Met mes (Países Baixos, 2022 – no título em holandês, que poderia ser traduzido como “com faca”) parte de um interessantíssimo ponto de partida, que se remete a uma complexa questão moral. Eveline decide abandonar o fútil programa de televisão em que é apresentadora para passar a filmar documentários sobre “questões sociais relevantes”. Para isso, investe suas economias na aquisição de uma “moderna” câmera de vídeo. Ao sair para realizar suas primeiras filmagens, sua câmera é furtada, numa jogada tramada por dois jovens estudantes que querem arrumar dinheiro para comprar um novo apetrecho. No entanto, a seguradora não pode ser acionada em caso de furto mas apenas em roubo. Assim, Eveline inventa uma mentira para se safar: diz que ela foi atacada por um jovem que a ameaçou com uma faca. Quando o jovem é capturado ao tentar vender a câmera, percebe que sua ação poderá ter graves consequências devido à acusação, ainda que inverídica, de Eveline.

Essa grande sinopse pode passar a impressão de ser um drama realista sobre um encontro inesperado e uma tomada de consciência, aos moldes de um dos decálogos do grande mestre Kieslowski. No entanto, não é esta a opção do diretor holandês Sam de Jong. Ao contrário, ele busca enfatizar a ironia da situação, uma vez que esgarça a vocação realista de seu conto moral para hiperestilizar seu filme, como se fosse um dos programas de televisão de gosto duvidoso apresentados por Eveline. Sua estética, portanto, aprofunda esse mal-estar: sem se perceber disso, a bem intencionada Eveline está profundamente contaminada pela ideologia de seu programa, sendo incapaz de abraçar as questões sociais que ela tanto almeja. Ao mesmo tempo, seu individualismo ganha inesperado paralelo com a posição do estudante, que furta a câmera motivado por um mero desejo fútil de consumo. Assim, não há propriamente vítimas nessa relação dupla, mediada pelo simples egoísmo, desejo de consumo e oportunismo, de ambas as partes. As instituições (a polícia, a escola, a família) parecem não estar muito preocupadas em nada além da manutenção de sua própria imagem institucionalizada, seguindo friamente as normas. Ao final, a ironia é que o filme de Eveline de fato acabou disparando as questões sociais que ela inicialmente almejava, mas por uma outra camada. A câmera é, no fundo, essa espécie de faca, que atinge quem estiver por perto, motivada simplesmente pelo seu interesse próprio.

De Song evita, portanto, as conclusões moralizantes de seu conto de vocação moral. Não há, portanto, possibilidade de redenção ou de tomada de consciência diante da iminência de tragédia, mas simplesmente um acordo oportunista entre as partes em que ambos podem “lucrar” com o acontecimento: este é o filme que está sendo feito diante de nós.
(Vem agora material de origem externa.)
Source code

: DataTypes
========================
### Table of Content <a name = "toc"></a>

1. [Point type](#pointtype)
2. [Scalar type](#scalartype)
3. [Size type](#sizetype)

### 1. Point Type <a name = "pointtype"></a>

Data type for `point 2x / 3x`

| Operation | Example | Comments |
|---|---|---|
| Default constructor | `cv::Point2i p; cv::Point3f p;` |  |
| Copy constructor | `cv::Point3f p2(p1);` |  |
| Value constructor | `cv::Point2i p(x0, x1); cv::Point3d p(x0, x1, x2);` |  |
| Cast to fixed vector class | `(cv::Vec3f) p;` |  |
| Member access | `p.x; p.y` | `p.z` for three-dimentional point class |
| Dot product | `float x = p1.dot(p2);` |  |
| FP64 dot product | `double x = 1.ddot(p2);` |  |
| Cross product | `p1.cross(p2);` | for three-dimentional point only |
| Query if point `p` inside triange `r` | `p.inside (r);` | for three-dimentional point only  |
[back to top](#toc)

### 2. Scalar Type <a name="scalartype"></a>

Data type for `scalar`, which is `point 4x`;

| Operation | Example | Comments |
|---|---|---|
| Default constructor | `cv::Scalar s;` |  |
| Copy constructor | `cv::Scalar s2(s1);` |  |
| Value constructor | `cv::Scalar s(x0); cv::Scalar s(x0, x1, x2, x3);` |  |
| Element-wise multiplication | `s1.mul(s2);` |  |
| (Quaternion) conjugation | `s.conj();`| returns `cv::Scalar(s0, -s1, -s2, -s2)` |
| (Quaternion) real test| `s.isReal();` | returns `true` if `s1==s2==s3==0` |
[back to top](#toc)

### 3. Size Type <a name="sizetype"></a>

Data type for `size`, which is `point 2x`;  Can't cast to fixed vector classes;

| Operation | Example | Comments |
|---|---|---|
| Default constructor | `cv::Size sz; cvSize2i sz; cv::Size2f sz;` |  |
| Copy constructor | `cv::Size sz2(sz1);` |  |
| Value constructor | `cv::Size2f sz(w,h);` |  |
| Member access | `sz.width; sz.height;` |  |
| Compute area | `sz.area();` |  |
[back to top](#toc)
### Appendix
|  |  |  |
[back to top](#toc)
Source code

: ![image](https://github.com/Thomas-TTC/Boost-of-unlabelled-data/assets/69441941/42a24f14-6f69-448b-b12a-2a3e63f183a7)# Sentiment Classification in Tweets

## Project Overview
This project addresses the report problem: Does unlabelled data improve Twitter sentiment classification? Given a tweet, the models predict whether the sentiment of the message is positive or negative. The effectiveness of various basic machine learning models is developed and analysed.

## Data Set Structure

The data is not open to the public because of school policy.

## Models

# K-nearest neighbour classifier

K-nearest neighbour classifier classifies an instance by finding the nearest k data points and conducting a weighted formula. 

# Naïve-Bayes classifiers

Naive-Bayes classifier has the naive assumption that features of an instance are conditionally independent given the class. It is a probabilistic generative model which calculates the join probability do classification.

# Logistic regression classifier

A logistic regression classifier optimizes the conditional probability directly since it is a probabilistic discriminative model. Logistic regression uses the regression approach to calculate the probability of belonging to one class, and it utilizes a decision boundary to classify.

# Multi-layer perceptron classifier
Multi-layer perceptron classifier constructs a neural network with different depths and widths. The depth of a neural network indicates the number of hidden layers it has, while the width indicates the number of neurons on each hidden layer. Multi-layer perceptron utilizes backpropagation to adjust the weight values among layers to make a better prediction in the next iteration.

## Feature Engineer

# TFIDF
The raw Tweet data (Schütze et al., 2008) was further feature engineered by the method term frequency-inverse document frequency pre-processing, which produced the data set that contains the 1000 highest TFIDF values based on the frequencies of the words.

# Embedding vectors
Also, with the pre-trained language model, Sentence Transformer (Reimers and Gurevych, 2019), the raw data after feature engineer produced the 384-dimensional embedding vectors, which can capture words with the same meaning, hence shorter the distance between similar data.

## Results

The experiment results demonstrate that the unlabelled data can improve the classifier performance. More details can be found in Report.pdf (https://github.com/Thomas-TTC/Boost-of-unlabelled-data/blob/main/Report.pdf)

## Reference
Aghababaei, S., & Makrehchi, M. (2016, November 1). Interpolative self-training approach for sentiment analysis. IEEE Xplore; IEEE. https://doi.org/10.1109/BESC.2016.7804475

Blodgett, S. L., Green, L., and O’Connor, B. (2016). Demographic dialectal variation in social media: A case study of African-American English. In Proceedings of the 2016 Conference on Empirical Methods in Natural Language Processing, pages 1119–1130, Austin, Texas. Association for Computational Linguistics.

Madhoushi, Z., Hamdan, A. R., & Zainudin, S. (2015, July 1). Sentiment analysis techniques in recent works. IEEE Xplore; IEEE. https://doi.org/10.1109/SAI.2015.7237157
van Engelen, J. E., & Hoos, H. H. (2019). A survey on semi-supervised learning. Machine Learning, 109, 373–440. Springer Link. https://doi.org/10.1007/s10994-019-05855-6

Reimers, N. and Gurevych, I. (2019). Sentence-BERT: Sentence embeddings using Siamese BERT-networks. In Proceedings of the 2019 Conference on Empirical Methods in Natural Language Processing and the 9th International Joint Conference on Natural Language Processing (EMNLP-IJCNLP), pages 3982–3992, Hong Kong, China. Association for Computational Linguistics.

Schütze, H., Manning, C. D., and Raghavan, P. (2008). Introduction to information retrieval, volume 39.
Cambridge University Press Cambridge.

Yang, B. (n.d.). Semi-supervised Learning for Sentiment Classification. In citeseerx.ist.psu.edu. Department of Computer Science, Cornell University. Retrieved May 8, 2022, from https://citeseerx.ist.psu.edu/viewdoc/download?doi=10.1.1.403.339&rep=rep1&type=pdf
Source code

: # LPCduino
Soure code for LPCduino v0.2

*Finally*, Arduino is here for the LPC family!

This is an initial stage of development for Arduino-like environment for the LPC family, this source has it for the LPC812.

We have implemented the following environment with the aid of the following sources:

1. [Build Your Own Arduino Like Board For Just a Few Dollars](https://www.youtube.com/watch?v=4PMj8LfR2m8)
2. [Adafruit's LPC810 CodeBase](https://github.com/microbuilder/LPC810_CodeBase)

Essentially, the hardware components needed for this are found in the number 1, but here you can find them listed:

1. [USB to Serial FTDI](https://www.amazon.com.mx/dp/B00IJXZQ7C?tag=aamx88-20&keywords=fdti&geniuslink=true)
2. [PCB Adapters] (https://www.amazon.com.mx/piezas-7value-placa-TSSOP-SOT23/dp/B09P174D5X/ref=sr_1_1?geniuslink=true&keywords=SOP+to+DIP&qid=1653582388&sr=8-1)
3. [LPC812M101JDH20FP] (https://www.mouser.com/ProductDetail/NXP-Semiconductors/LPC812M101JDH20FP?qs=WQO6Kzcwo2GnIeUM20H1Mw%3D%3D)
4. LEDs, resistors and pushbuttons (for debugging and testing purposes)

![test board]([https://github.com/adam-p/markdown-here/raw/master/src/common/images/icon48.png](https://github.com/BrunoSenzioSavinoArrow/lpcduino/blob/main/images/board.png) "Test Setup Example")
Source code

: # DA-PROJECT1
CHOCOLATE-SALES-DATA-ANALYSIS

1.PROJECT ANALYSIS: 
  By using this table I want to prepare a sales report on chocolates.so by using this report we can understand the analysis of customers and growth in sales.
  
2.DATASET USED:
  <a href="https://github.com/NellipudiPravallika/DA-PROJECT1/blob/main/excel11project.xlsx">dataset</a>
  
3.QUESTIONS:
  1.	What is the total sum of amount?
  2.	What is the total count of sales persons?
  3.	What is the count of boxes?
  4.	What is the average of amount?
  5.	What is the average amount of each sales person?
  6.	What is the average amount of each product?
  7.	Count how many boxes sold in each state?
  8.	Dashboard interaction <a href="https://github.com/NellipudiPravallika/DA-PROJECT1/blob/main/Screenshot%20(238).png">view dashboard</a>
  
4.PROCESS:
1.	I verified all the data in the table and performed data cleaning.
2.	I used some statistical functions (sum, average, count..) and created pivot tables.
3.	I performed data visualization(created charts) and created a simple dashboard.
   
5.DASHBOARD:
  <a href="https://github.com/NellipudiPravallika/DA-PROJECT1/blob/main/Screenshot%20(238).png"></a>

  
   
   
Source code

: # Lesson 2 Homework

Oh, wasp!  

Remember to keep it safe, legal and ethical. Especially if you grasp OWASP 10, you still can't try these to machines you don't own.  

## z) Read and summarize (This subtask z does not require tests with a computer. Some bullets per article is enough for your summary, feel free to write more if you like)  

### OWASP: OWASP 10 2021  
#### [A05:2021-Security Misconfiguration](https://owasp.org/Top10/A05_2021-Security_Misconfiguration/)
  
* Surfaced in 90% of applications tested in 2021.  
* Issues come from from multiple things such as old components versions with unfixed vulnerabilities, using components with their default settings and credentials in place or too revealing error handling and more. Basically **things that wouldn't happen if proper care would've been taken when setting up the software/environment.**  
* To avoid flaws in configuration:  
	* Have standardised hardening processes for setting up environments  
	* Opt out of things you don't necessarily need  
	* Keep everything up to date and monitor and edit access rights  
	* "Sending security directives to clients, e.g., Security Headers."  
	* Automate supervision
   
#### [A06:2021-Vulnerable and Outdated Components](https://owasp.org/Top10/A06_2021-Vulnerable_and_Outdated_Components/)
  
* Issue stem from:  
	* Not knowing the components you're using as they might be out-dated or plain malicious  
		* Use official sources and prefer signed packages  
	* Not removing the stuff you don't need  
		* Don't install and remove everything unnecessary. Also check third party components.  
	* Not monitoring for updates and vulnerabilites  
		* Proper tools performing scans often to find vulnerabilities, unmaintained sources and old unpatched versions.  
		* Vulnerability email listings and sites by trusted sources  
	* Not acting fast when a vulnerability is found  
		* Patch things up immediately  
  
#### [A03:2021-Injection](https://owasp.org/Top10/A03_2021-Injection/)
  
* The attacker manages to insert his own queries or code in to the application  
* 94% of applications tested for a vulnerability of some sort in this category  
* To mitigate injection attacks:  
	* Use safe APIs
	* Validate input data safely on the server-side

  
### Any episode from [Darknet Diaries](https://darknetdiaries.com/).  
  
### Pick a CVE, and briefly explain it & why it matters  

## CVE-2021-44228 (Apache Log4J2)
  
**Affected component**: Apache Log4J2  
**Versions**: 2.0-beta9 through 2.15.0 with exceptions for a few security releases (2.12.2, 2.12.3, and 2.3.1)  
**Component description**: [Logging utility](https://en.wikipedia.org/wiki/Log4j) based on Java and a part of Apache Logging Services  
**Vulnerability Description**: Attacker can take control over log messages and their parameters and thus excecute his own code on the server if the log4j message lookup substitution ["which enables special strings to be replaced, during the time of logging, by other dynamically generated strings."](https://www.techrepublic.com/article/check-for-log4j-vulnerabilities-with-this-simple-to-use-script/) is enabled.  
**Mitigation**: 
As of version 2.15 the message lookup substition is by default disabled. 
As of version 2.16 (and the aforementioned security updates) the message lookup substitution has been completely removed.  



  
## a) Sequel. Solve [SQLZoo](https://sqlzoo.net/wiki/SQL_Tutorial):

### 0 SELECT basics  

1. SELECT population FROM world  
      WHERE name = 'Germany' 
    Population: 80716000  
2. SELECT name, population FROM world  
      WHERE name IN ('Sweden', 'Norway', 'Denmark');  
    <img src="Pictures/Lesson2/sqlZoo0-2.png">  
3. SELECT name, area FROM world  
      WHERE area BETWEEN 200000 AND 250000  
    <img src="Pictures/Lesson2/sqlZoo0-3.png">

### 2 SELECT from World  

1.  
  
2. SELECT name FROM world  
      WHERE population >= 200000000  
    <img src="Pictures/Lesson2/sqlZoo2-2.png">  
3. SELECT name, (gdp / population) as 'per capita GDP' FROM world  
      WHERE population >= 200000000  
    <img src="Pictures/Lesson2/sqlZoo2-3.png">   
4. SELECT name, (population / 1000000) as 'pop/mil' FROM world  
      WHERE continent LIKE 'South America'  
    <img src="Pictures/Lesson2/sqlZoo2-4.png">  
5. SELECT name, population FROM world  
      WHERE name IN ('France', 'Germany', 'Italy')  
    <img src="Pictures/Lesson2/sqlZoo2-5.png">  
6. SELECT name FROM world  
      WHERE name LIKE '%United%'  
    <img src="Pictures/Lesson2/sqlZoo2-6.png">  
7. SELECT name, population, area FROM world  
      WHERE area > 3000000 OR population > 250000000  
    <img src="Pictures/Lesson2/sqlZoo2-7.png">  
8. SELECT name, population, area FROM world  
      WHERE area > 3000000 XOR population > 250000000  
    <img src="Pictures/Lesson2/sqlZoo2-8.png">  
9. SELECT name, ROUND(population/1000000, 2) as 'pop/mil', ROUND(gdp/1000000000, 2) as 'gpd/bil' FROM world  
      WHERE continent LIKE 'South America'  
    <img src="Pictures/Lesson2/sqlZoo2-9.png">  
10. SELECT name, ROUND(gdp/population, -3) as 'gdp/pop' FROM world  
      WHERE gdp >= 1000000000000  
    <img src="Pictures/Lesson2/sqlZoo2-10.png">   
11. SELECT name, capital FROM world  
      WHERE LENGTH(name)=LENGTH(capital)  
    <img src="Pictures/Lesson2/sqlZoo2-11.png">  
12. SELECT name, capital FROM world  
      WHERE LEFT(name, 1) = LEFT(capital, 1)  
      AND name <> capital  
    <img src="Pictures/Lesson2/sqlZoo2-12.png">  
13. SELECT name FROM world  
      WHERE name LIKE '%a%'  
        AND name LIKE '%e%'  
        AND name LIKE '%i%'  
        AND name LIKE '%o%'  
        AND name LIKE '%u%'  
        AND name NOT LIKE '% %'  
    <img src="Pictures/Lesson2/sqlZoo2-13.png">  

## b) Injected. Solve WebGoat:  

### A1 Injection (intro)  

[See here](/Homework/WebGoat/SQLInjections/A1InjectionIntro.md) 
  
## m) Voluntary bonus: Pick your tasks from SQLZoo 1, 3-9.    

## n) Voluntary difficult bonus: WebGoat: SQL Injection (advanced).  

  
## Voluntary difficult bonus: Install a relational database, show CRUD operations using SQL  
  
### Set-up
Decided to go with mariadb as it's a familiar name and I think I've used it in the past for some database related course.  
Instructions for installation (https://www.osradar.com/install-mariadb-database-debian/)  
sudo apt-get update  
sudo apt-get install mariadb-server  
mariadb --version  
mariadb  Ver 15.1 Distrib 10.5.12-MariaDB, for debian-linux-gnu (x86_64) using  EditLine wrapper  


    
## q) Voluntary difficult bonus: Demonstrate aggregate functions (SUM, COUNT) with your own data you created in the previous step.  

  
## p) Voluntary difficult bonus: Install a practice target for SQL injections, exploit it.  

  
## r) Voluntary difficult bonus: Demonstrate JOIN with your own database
Mas até que ponto essa câmera-faca pode de fato ferir?

Com isso, surge uma última observação. É curioso pensarmos na relação entre esse filme (Met mes – Com faca) com Het mes (A faca), clássico do cinema holandês, realizado em 1961, por Fons Rademakers. A direta relação entre os títulos (a diferença de uma única letra) e a posição de prestigio de Rademakers na trajetória do cinema moderno holandês permitem a proposição dessa associação entre esses filmes separados por um intervalo de mais de meio século. O filme de Rademakers também trata das hipocrisias das instituições da sociedade holandesa, mas do ponto de vista de um menino que não se identifica com seu meio, e que passa a esconder uma faca, que representa sua revolta mas também seu refúgio, como se ela fosse sua única verdadeira amiga. O humanismo de Rademakers se expressa por sua opção pelo realismo, visto que o cineasta já havia sido assistente de De Sica e Renoir. Seu filme é o avesso de um conto de fadas, mas uma experiência infantil sombria, em que o diretor fica do lado de quem se opõe aos rumos do sistema, ainda que seja uma ingênua criança que ainda não teve tempo de “crescer”.

Por sua vez, Met Mes propõe uma crítica muito confortável ao sistema, incorporando em sua estética uma ironia interna que acaba por reproduzir as representações visuais do ponto de vista do sistema, ou seja, que provoca o espectador mais pelo choque visual do que pelas repercussões morais da narrativa. Nesse caso, a ironia afasta o espectador de uma reflexão crítica, naturalizando os dilemas éticos do filme, que tendem a ser fetichizados por uma superfície sedutora, o que, a meu ver, acaba diluindo a potência do embate ético proposto pelo filme.